RECORDS SUPPLIED:
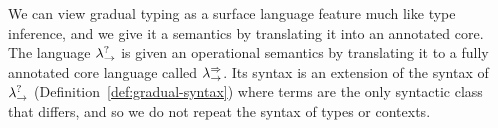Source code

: We can view gradual typing as a surface language feature much like
type inference, and we give it a semantics by translating it into an
annotated core. The language $\lambda^?_\to$ is given an operational
semantics by translating it to a fully annotated core language called
$\lambda^{\Rightarrow}_\to$.  Its syntax is an extension of the syntax of $\lambda^?_\to$
(Definition~\ref{def:gradual-syntax}) where terms are the only
syntactic class that differs, and so we do not repeat the syntax of
types or contexts.
\renewcommand{\GSiekdruleCXXvarName}[0]{\text{var}}
\renewcommand{\GSiekdruleCXXunitName}[0]{\text{unit}}
\renewcommand{\GSiekdruleCXXzeroName}[0]{\text{zero}}
\renewcommand{\GSiekdruleCXXsuccName}[0]{\text{succ}}
\renewcommand{\GSiekdruleCXXpairName}[0]{\times}
\renewcommand{\GSiekdruleCXXlamName}[0]{\to}
\renewcommand{\GSiekdruleCXXsndName}[0]{\times_{e_2}}
\renewcommand{\GSiekdruleCXXfstName}[0]{\times_{e_1}}
\renewcommand{\GSiekdruleCXXappName}[0]{\to_e}
\renewcommand{\GSiekdruleCXXcastName}[0]{\text{cast}}
\renewcommand{\GSiekdrulerdAXXvaluesName}{\text{values}}
\renewcommand{\GSiekdrulerdAXXcastIdName}{\text{id-atom}}
\renewcommand{\GSiekdrulerdAXXcastUName}{\text{id-U}}
\renewcommand{\GSiekdrulerdAXXsucceedName}{\text{succeed}}
\renewcommand{\GSiekdrulerdAXXcastArrowName}{\text{arrow}}
\renewcommand{\GSiekdrulerdAXXcastGroundName}{\text{expand}_1}
\renewcommand{\GSiekdrulerdAXXcastExpandName}{\text{expand}_2}
\renewcommand{\GSiekdrulerdAXXbetaName}{}
\renewcommand{\GSiekdrulerdAXXappOneName}{}
\renewcommand{\GSiekdrulerdAXXappTwoName}{}
\renewcommand{\GSiekdrulerdAXXfstName}{}
\renewcommand{\GSiekdrulerdAXXsndName}{}
\renewcommand{\GSiekdrulerdAXXpairOneName}{}
\renewcommand{\GSiekdrulerdAXXpairTwoName}{}
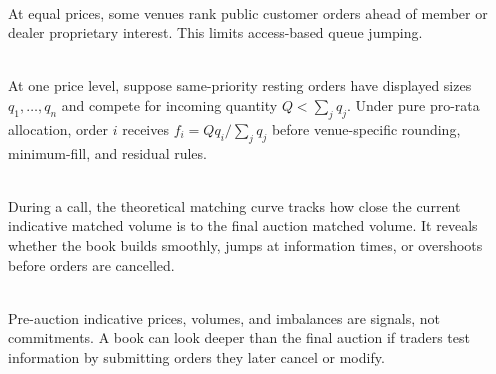 \begin{marketrule} \\
At equal prices, some venues rank public customer orders ahead of member or dealer proprietary interest. This limits access-based queue jumping.
\end{marketrule}

\begin{model} \\
At one price level, suppose same-priority resting orders have displayed sizes $q_1,\ldots,q_n$ and compete for incoming quantity $Q<\sum\limits_j q_j$. Under pure pro-rata allocation, order $i$ receives $f_i=Qq_i/\sum\limits_j q_j$ before venue-specific rounding, minimum-fill, and residual rules.
\end{model}

\begin{definition} \\
During a call, the theoretical matching curve tracks how close the current indicative matched volume is to the final auction matched volume. It reveals whether the book builds smoothly, jumps at information times, or overshoots before orders are cancelled.
\end{definition}

\begin{caveat} \\
Pre-auction indicative prices, volumes, and imbalances are signals, not commitments. A book can look deeper than the final auction if traders test information by submitting orders they later cancel or modify.
\end{caveat}
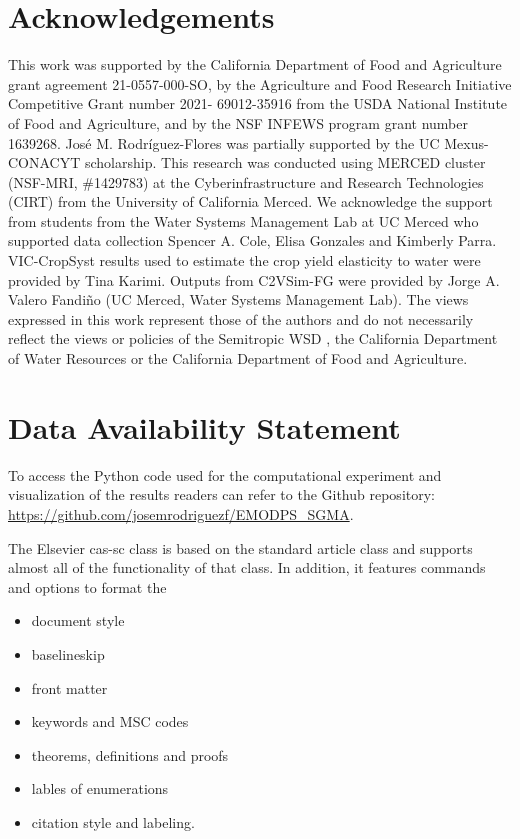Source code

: \documentclass[a4paper,fleqn]{cas-sc}
\begin{document}
\section*{Acknowledgements}

This work was supported by the California Department of Food and Agriculture grant agreement 21-0557-000-SO, by the Agriculture and Food Research Initiative Competitive Grant number 2021- 69012-35916 from the USDA National Institute of Food and Agriculture, and by the NSF INFEWS program grant number 1639268. José M. Rodríguez-Flores was partially supported by the UC Mexus-CONACYT scholarship. This research was conducted using MERCED cluster (NSF-MRI, \#1429783) at the Cyberinfrastructure and Research Technologies (CIRT) from the University of California Merced. We acknowledge the support from students from the Water Systems Management Lab at UC Merced who supported data collection Spencer A. Cole, Elisa Gonzales and Kimberly Parra. VIC-CropSyst results used to estimate the crop yield elasticity to water were provided by Tina Karimi. Outputs from  C2VSim-FG were provided by Jorge A. Valero Fandiño (UC Merced, Water Systems Management Lab). The views expressed in this work represent those of the authors and do not necessarily reflect the views or policies of the Semitropic WSD , the California Department of Water Resources or the California Department of Food and Agriculture. 

\section*{Data Availability Statement}

To access the Python code used for the computational experiment and  visualization of the results readers can refer to the Github repository: \url{https://github.com/josemrodriguezf/EMODPS_SGMA}.

\printcredits


The Elsevier cas-sc class is based on the
standard article class and supports almost all of the functionality of
that class. In addition, it features commands and options to format the
\begin{itemize} \item document style \item baselineskip \item front
matter \item keywords and MSC codes \item theorems, definitions and
proofs \item lables of enumerations \item citation style and labeling.
\end{itemize}
\end{document}
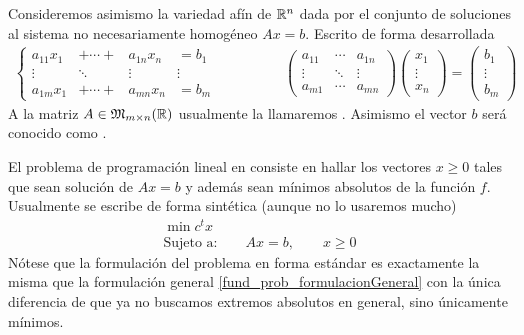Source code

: Consideremos asimismo la variedad afín de $\mathbb{R}^n$ dada por el conjunto de soluciones al sistema no necesariamente homogéneo $Ax=b$. Escrito de forma desarrollada
\begin{equation*}
\begin{array}{cc}
\left\{\begin{array}{cccc}
a_{11}x_1&+\cdots+&a_{1n}x_n&=b_1\\
\vdots &\ddots &\vdots &\vdots\\
a_{1m}x_1&+\cdots+&a_{mn}x_n&=b_m
\end{array}\right.\qquad&\qquad\begin{pmatrix}
a_{11} & \cdots & a_{1n}\\
\vdots & \ddots & \vdots\\
a_{m1} & \cdots & a_{mn}
\end{pmatrix}\begin{pmatrix}
x_1\\
\vdots\\
x_n
\end{pmatrix}=\begin{pmatrix}
b_1\\
\vdots\\
b_m
\end{pmatrix}
\end{array}
\end{equation*}
A la matriz $A\in\mathfrak{M}_{m\times n}(\mathbb{R})$ usualmente la llamaremos . Asimismo el vector $b$ será conocido como .
\begin{prob}
El problema de programación lineal en  consiste en hallar los vectores $x\geq 0$ tales que sean solución de $Ax=b$ y además sean mínimos absolutos de la función $f$. Usualmente se escribe de forma sintética (aunque no lo usaremos mucho)
\begin{equation*}
\begin{array}{c}
\min c^tx\\
\text{Sujeto a:}\qquad Ax=b,\qquad x\geq 0
\end{array}
\end{equation*}
Nótese que la formulación del problema en forma estándar es exactamente la misma que la formulación general \ref{fund_prob_formulacionGeneral} con la única diferencia de que ya no buscamos extremos absolutos en general, sino únicamente mínimos. 
\end{prob}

WORK TO COMPLETE:
An exact copy of the listing is required; return it without any pictures.

SOLUTION:
Source code

: We can view gradual typing as a surface language feature much like
type inference, and we give it a semantics by translating it into an
annotated core. The language $\lambda^?_\to$ is given an operational
semantics by translating it to a fully annotated core language called
$\lambda^{\Rightarrow}_\to$.  Its syntax is an extension of the syntax of $\lambda^?_\to$
(Definition~\ref{def:gradual-syntax}) where terms are the only
syntactic class that differs, and so we do not repeat the syntax of
types or contexts.
\renewcommand{\GSiekdruleCXXvarName}[0]{\text{var}}
\renewcommand{\GSiekdruleCXXunitName}[0]{\text{unit}}
\renewcommand{\GSiekdruleCXXzeroName}[0]{\text{zero}}
\renewcommand{\GSiekdruleCXXsuccName}[0]{\text{succ}}
\renewcommand{\GSiekdruleCXXpairName}[0]{\times}
\renewcommand{\GSiekdruleCXXlamName}[0]{\to}
\renewcommand{\GSiekdruleCXXsndName}[0]{\times_{e_2}}
\renewcommand{\GSiekdruleCXXfstName}[0]{\times_{e_1}}
\renewcommand{\GSiekdruleCXXappName}[0]{\to_e}
\renewcommand{\GSiekdruleCXXcastName}[0]{\text{cast}}
\renewcommand{\GSiekdrulerdAXXvaluesName}{\text{values}}
\renewcommand{\GSiekdrulerdAXXcastIdName}{\text{id-atom}}
\renewcommand{\GSiekdrulerdAXXcastUName}{\text{id-U}}
\renewcommand{\GSiekdrulerdAXXsucceedName}{\text{succeed}}
\renewcommand{\GSiekdrulerdAXXcastArrowName}{\text{arrow}}
\renewcommand{\GSiekdrulerdAXXcastGroundName}{\text{expand}_1}
\renewcommand{\GSiekdrulerdAXXcastExpandName}{\text{expand}_2}
\renewcommand{\GSiekdrulerdAXXbetaName}{}
\renewcommand{\GSiekdrulerdAXXappOneName}{}
\renewcommand{\GSiekdrulerdAXXappTwoName}{}
\renewcommand{\GSiekdrulerdAXXfstName}{}
\renewcommand{\GSiekdrulerdAXXsndName}{}
\renewcommand{\GSiekdrulerdAXXpairOneName}{}
\renewcommand{\GSiekdrulerdAXXpairTwoName}{}
 \begin{marketrule} \\
At equal prices, some venues rank public customer orders ahead of member or dealer proprietary interest. This limits access-based queue jumping.
\end{marketrule}

\begin{model} \\
At one price level, suppose same-priority resting orders have displayed sizes $q_1,\ldots,q_n$ and compete for incoming quantity $Q<\sum\limits_j q_j$. Under pure pro-rata allocation, order $i$ receives $f_i=Qq_i/\sum\limits_j q_j$ before venue-specific rounding, minimum-fill, and residual rules.
\end{model}

\begin{definition} \\
During a call, the theoretical matching curve tracks how close the current indicative matched volume is to the final auction matched volume. It reveals whether the book builds smoothly, jumps at information times, or overshoots before orders are cancelled.
\end{definition}

\begin{caveat} \\
Pre-auction indicative prices, volumes, and imbalances are signals, not commitments. A book can look deeper than the final auction if traders test information by submitting orders they later cancel or modify.
\end{caveat}
Source code

: \documentclass[a4paper,fleqn]{cas-sc}
\begin{document}
\section*{Acknowledgements}

This work was supported by the California Department of Food and Agriculture grant agreement 21-0557-000-SO, by the Agriculture and Food Research Initiative Competitive Grant number 2021- 69012-35916 from the USDA National Institute of Food and Agriculture, and by the NSF INFEWS program grant number 1639268. José M. Rodríguez-Flores was partially supported by the UC Mexus-CONACYT scholarship. This research was conducted using MERCED cluster (NSF-MRI, \#1429783) at the Cyberinfrastructure and Research Technologies (CIRT) from the University of California Merced. We acknowledge the support from students from the Water Systems Management Lab at UC Merced who supported data collection Spencer A. Cole, Elisa Gonzales and Kimberly Parra. VIC-CropSyst results used to estimate the crop yield elasticity to water were provided by Tina Karimi. Outputs from  C2VSim-FG were provided by Jorge A. Valero Fandiño (UC Merced, Water Systems Management Lab). The views expressed in this work represent those of the authors and do not necessarily reflect the views or policies of the Semitropic WSD , the California Department of Water Resources or the California Department of Food and Agriculture. 

\section*{Data Availability Statement}

To access the Python code used for the computational experiment and  visualization of the results readers can refer to the Github repository: \url{https://github.com/josemrodriguezf/EMODPS_SGMA}.

\printcredits


The Elsevier cas-sc class is based on the
standard article class and supports almost all of the functionality of
that class. In addition, it features commands and options to format the
\begin{itemize} \item document style \item baselineskip \item front
matter \item keywords and MSC codes \item theorems, definitions and
proofs \item lables of enumerations \item citation style and labeling.
\end{itemize}
\end{document}
Source code

: Consideremos asimismo la variedad afín de $\mathbb{R}^n$ dada por el conjunto de soluciones al sistema no necesariamente homogéneo $Ax=b$. Escrito de forma desarrollada
\begin{equation*}
\begin{array}{cc}
\left\{\begin{array}{cccc}
a_{11}x_1&+\cdots+&a_{1n}x_n&=b_1\\
\vdots &\ddots &\vdots &\vdots\\
a_{1m}x_1&+\cdots+&a_{mn}x_n&=b_m
\end{array}\right.\qquad&\qquad\begin{pmatrix}
a_{11} & \cdots & a_{1n}\\
\vdots & \ddots & \vdots\\
a_{m1} & \cdots & a_{mn}
\end{pmatrix}\begin{pmatrix}
x_1\\
\vdots\\
x_n
\end{pmatrix}=\begin{pmatrix}
b_1\\
\vdots\\
b_m
\end{pmatrix}
\end{array}
\end{equation*}
A la matriz $A\in\mathfrak{M}_{m\times n}(\mathbb{R})$ usualmente la llamaremos . Asimismo el vector $b$ será conocido como .
\begin{prob}
El problema de programación lineal en  consiste en hallar los vectores $x\geq 0$ tales que sean solución de $Ax=b$ y además sean mínimos absolutos de la función $f$. Usualmente se escribe de forma sintética (aunque no lo usaremos mucho)
\begin{equation*}
\begin{array}{c}
\min c^tx\\
\text{Sujeto a:}\qquad Ax=b,\qquad x\geq 0
\end{array}
\end{equation*}
Nótese que la formulación del problema en forma estándar es exactamente la misma que la formulación general \ref{fund_prob_formulacionGeneral} con la única diferencia de que ya no buscamos extremos absolutos en general, sino únicamente mínimos. 
\end{prob}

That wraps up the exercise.